(DATA IN THIS EXERCISE)

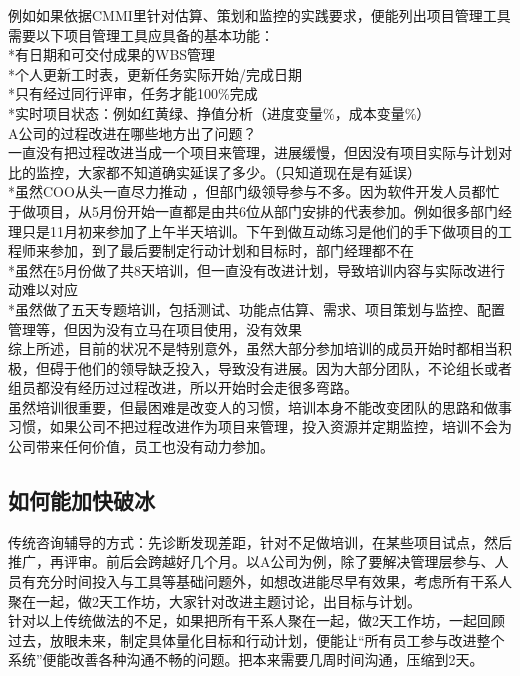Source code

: 例如如果依据CMMI里针对估算、策划和监控的实践要求，便能列出项目管理工具需要以下项目管理工具应具备的基本功能：\\
*有日期和可交付成果的WBS管理\\
*个人更新工时表，更新任务实际开始/完成日期\\
*只有经过同行评审，任务才能100\%完成\\
*实时项目状态：例如红黄绿、挣值分析（进度变量\%，成本变量\%）\\
A公司的过程改进在哪些地方出了问题？\\
一直没有把过程改进当成一个项目来管理，进展缓慢，但因没有项目实际与计划对比的监控，大家都不知道确实延误了多少。（只知道现在是有延误）\\
*虽然COO从头一直尽力推动
，但部门级领导参与不多。因为软件开发人员都忙于做项目，从5月份开始一直都是由共6位从部门安排的代表参加。例如很多部门经理只是11月初来参加了上午半天培训。下午到做互动练习是他们的手下做项目的工程师来参加，到了最后要制定行动计划和目标时，部门经理都不在\\
*虽然在5月份做了共8天培训，但一直没有改进计划，导致培训内容与实际改进行动难以对应\\
*虽然做了五天专题培训，包括测试、功能点估算、需求、项目策划与监控、配置管理等，但因为没有立马在项目使用，没有效果\\
综上所述，目前的状况不是特别意外，虽然大部分参加培训的成员开始时都相当积极，但碍于他们的领导缺乏投入，导致没有进展。因为大部分团队，不论组长或者组员都没有经历过过程改进，所以开始时会走很多弯路。\\
虽然培训很重要，但最困难是改变人的习惯，培训本身不能改变团队的思路和做事习惯，如果公司不把过程改进作为项目来管理，投入资源并定期监控，培训不会为公司带来任何价值，员工也没有动力参加。

\hypertarget{ux5982ux4f55ux80fdux52a0ux5febux7834ux51b0}{%
\subsection{如何能加快破冰}\label{ux5982ux4f55ux80fdux52a0ux5febux7834ux51b0}}

传统咨询辅导的方式：先诊断发现差距，针对不足做培训，在某些项目试点，然后推广，再评审。前后会跨越好几个月。以A公司为例，除了要解决管理层参与、人员有充分时间投入与工具等基础问题外，如想改进能尽早有效果，考虑所有干系人聚在一起，做2天工作坊，大家针对改进主题讨论，出目标与计划。\\
针对以上传统做法的不足，如果把所有干系人聚在一起，做2天工作坊，一起回顾过去，放眼未来，制定具体量化目标和行动计划，便能让``所有员工参与改进整个系统''便能改善各种沟通不畅的问题。把本来需要几周时间沟通，压缩到2天。

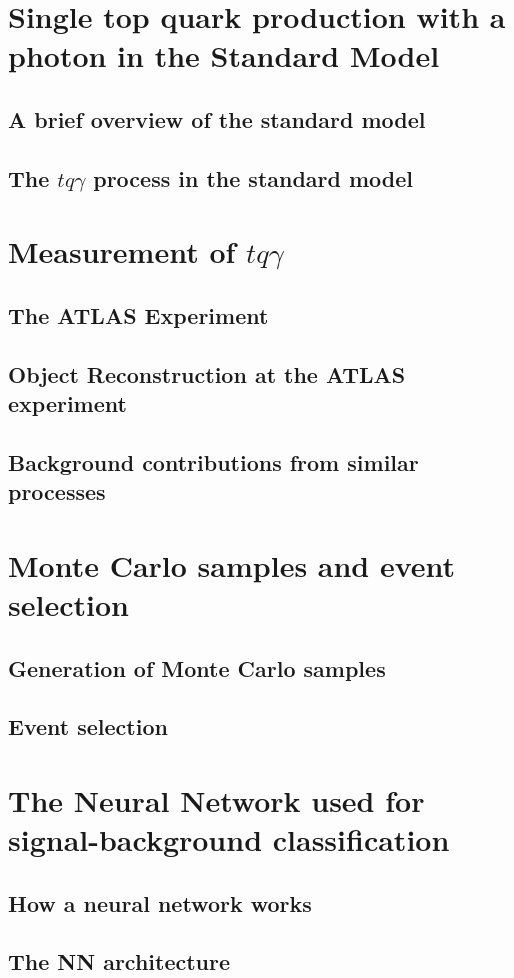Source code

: \chapter{Single top quark production with a photon in the Standard Model}
\section{A brief overview of the standard model}
\section{The \texorpdfstring{$tq\gamma$}{TEXT} process in the standard model}
\chapter{Measurement of \texorpdfstring{$tq\gamma$}{TEXT}}
\section{The ATLAS Experiment}
\section{Object Reconstruction at the ATLAS experiment}
\section{Background contributions from similar processes}
\chapter{Monte Carlo samples and event selection}
\section{Generation of Monte Carlo samples}
\section{Event selection}
\chapter{The Neural Network used for signal-background classification}
\section{How a neural network works}
\section{The NN architecture}
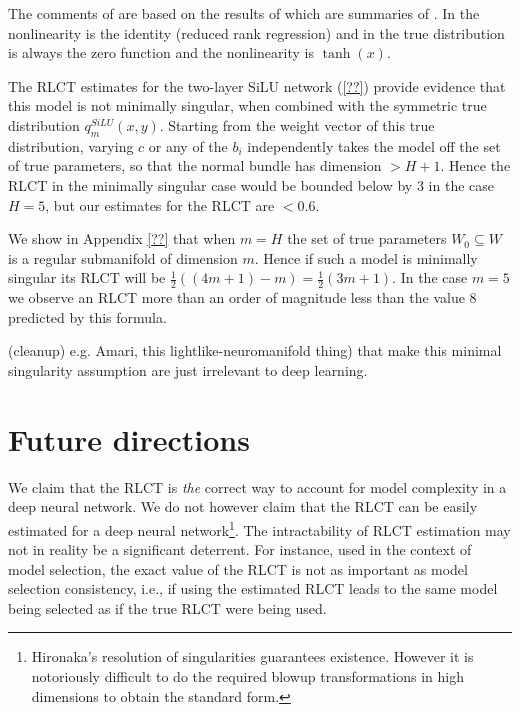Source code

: \documentclass{article} %
\begin{document}
The comments of \citep[\S 7.6]{watanabe_algebraic_2009} are based on the results of \citep[\S 7.2]{watanabe_algebraic_2009} which are summaries of \cite{??,??}. In \cite{??} the nonlinearity is the identity (reduced rank regression) and in \cite{??} the true distribution is always the zero function and the nonlinearity is $\operatorname{tanh}(x)$.

The RLCT estimates for the two-layer SiLU network (\ref{??}) provide evidence that this model is not minimally singular, when combined with the symmetric true distribution $q^{SiLU}_m(x,y)$. Starting from the weight vector of this true distribution, varying $c$ or any of the $b_i$ independently takes the model off the set of true parameters, so that the normal bundle has dimension $> H + 1$. Hence the RLCT in the minimally singular case would be bounded below by $3$ in the case $H = 5$, but our estimates for the RLCT are $< 0.6$.

We show in Appendix \ref{??} that when $m = H$ the set of true parameters $W_0 \subseteq W$ is a regular submanifold of dimension $m$. Hence if such a model is minimally singular its RLCT will be $\tfrac{1}{2}( (4m + 1) - m ) = \tfrac{1}{2}( 3m + 1 )$. In the case $m = 5$ we observe an RLCT more than an order of magnitude less than the value $8$ predicted by this formula.

\begin{remark} (cleanup)
e.g. Amari, this lightlike-neuromanifold thing) that make this minimal singularity assumption are just irrelevant to deep learning.
\end{remark}

\section{Future directions}
We claim that the RLCT is \textit{the} correct way to account for model complexity in a deep neural network. We do not however claim that the RLCT can be easily estimated for a deep neural network\footnote{Hironaka's resolution of singularities guarantees existence. However it is notoriously difficult to do the required blowup transformations in high dimensions to obtain the standard form.}. The intractability of RLCT estimation may not in reality be a significant deterrent. For instance, used in the context of model selection, the exact value of the RLCT is not as important as model selection consistency, i.e., if using the estimated RLCT leads to the same model being selected as if the true RLCT were being used. 
\end{document}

(End DATA IN THIS EXERCISE)

EXERCISE DETAILS - Copy out every entry above, character for character, excluding pictures.

ANSWER BELOW -
Source code

: 例如如果依据CMMI里针对估算、策划和监控的实践要求，便能列出项目管理工具需要以下项目管理工具应具备的基本功能：\\
*有日期和可交付成果的WBS管理\\
*个人更新工时表，更新任务实际开始/完成日期\\
*只有经过同行评审，任务才能100\%完成\\
*实时项目状态：例如红黄绿、挣值分析（进度变量\%，成本变量\%）\\
A公司的过程改进在哪些地方出了问题？\\
一直没有把过程改进当成一个项目来管理，进展缓慢，但因没有项目实际与计划对比的监控，大家都不知道确实延误了多少。（只知道现在是有延误）\\
*虽然COO从头一直尽力推动
，但部门级领导参与不多。因为软件开发人员都忙于做项目，从5月份开始一直都是由共6位从部门安排的代表参加。例如很多部门经理只是11月初来参加了上午半天培训。下午到做互动练习是他们的手下做项目的工程师来参加，到了最后要制定行动计划和目标时，部门经理都不在\\
*虽然在5月份做了共8天培训，但一直没有改进计划，导致培训内容与实际改进行动难以对应\\
*虽然做了五天专题培训，包括测试、功能点估算、需求、项目策划与监控、配置管理等，但因为没有立马在项目使用，没有效果\\
综上所述，目前的状况不是特别意外，虽然大部分参加培训的成员开始时都相当积极，但碍于他们的领导缺乏投入，导致没有进展。因为大部分团队，不论组长或者组员都没有经历过过程改进，所以开始时会走很多弯路。\\
虽然培训很重要，但最困难是改变人的习惯，培训本身不能改变团队的思路和做事习惯，如果公司不把过程改进作为项目来管理，投入资源并定期监控，培训不会为公司带来任何价值，员工也没有动力参加。

\hypertarget{ux5982ux4f55ux80fdux52a0ux5febux7834ux51b0}{%
\subsection{如何能加快破冰}\label{ux5982ux4f55ux80fdux52a0ux5febux7834ux51b0}}

传统咨询辅导的方式：先诊断发现差距，针对不足做培训，在某些项目试点，然后推广，再评审。前后会跨越好几个月。以A公司为例，除了要解决管理层参与、人员有充分时间投入与工具等基础问题外，如想改进能尽早有效果，考虑所有干系人聚在一起，做2天工作坊，大家针对改进主题讨论，出目标与计划。\\
针对以上传统做法的不足，如果把所有干系人聚在一起，做2天工作坊，一起回顾过去，放眼未来，制定具体量化目标和行动计划，便能让``所有员工参与改进整个系统''便能改善各种沟通不畅的问题。把本来需要几周时间沟通，压缩到2天。

Source code

: \chapter{Single top quark production with a photon in the Standard Model}
\section{A brief overview of the standard model}
\section{The \texorpdfstring{$tq\gamma$}{TEXT} process in the standard model}
\chapter{Measurement of \texorpdfstring{$tq\gamma$}{TEXT}}
\section{The ATLAS Experiment}
\section{Object Reconstruction at the ATLAS experiment}
\section{Background contributions from similar processes}
\chapter{Monte Carlo samples and event selection}
\section{Generation of Monte Carlo samples}
\section{Event selection}
\chapter{The Neural Network used for signal-background classification}
\section{How a neural network works}
\section{The NN architecture}
Source code

: \documentclass{article} %
\begin{document}
The comments of \citep[\S 7.6]{watanabe_algebraic_2009} are based on the results of \citep[\S 7.2]{watanabe_algebraic_2009} which are summaries of \cite{??,??}. In \cite{??} the nonlinearity is the identity (reduced rank regression) and in \cite{??} the true distribution is always the zero function and the nonlinearity is $\operatorname{tanh}(x)$.

The RLCT estimates for the two-layer SiLU network (\ref{??}) provide evidence that this model is not minimally singular, when combined with the symmetric true distribution $q^{SiLU}_m(x,y)$. Starting from the weight vector of this true distribution, varying $c$ or any of the $b_i$ independently takes the model off the set of true parameters, so that the normal bundle has dimension $> H + 1$. Hence the RLCT in the minimally singular case would be bounded below by $3$ in the case $H = 5$, but our estimates for the RLCT are $< 0.6$.

We show in Appendix \ref{??} that when $m = H$ the set of true parameters $W_0 \subseteq W$ is a regular submanifold of dimension $m$. Hence if such a model is minimally singular its RLCT will be $\tfrac{1}{2}( (4m + 1) - m ) = \tfrac{1}{2}( 3m + 1 )$. In the case $m = 5$ we observe an RLCT more than an order of magnitude less than the value $8$ predicted by this formula.

\begin{remark} (cleanup)
e.g. Amari, this lightlike-neuromanifold thing) that make this minimal singularity assumption are just irrelevant to deep learning.
\end{remark}

\section{Future directions}
We claim that the RLCT is \textit{the} correct way to account for model complexity in a deep neural network. We do not however claim that the RLCT can be easily estimated for a deep neural network\footnote{Hironaka's resolution of singularities guarantees existence. However it is notoriously difficult to do the required blowup transformations in high dimensions to obtain the standard form.}. The intractability of RLCT estimation may not in reality be a significant deterrent. For instance, used in the context of model selection, the exact value of the RLCT is not as important as model selection consistency, i.e., if using the estimated RLCT leads to the same model being selected as if the true RLCT were being used. 
\end{document}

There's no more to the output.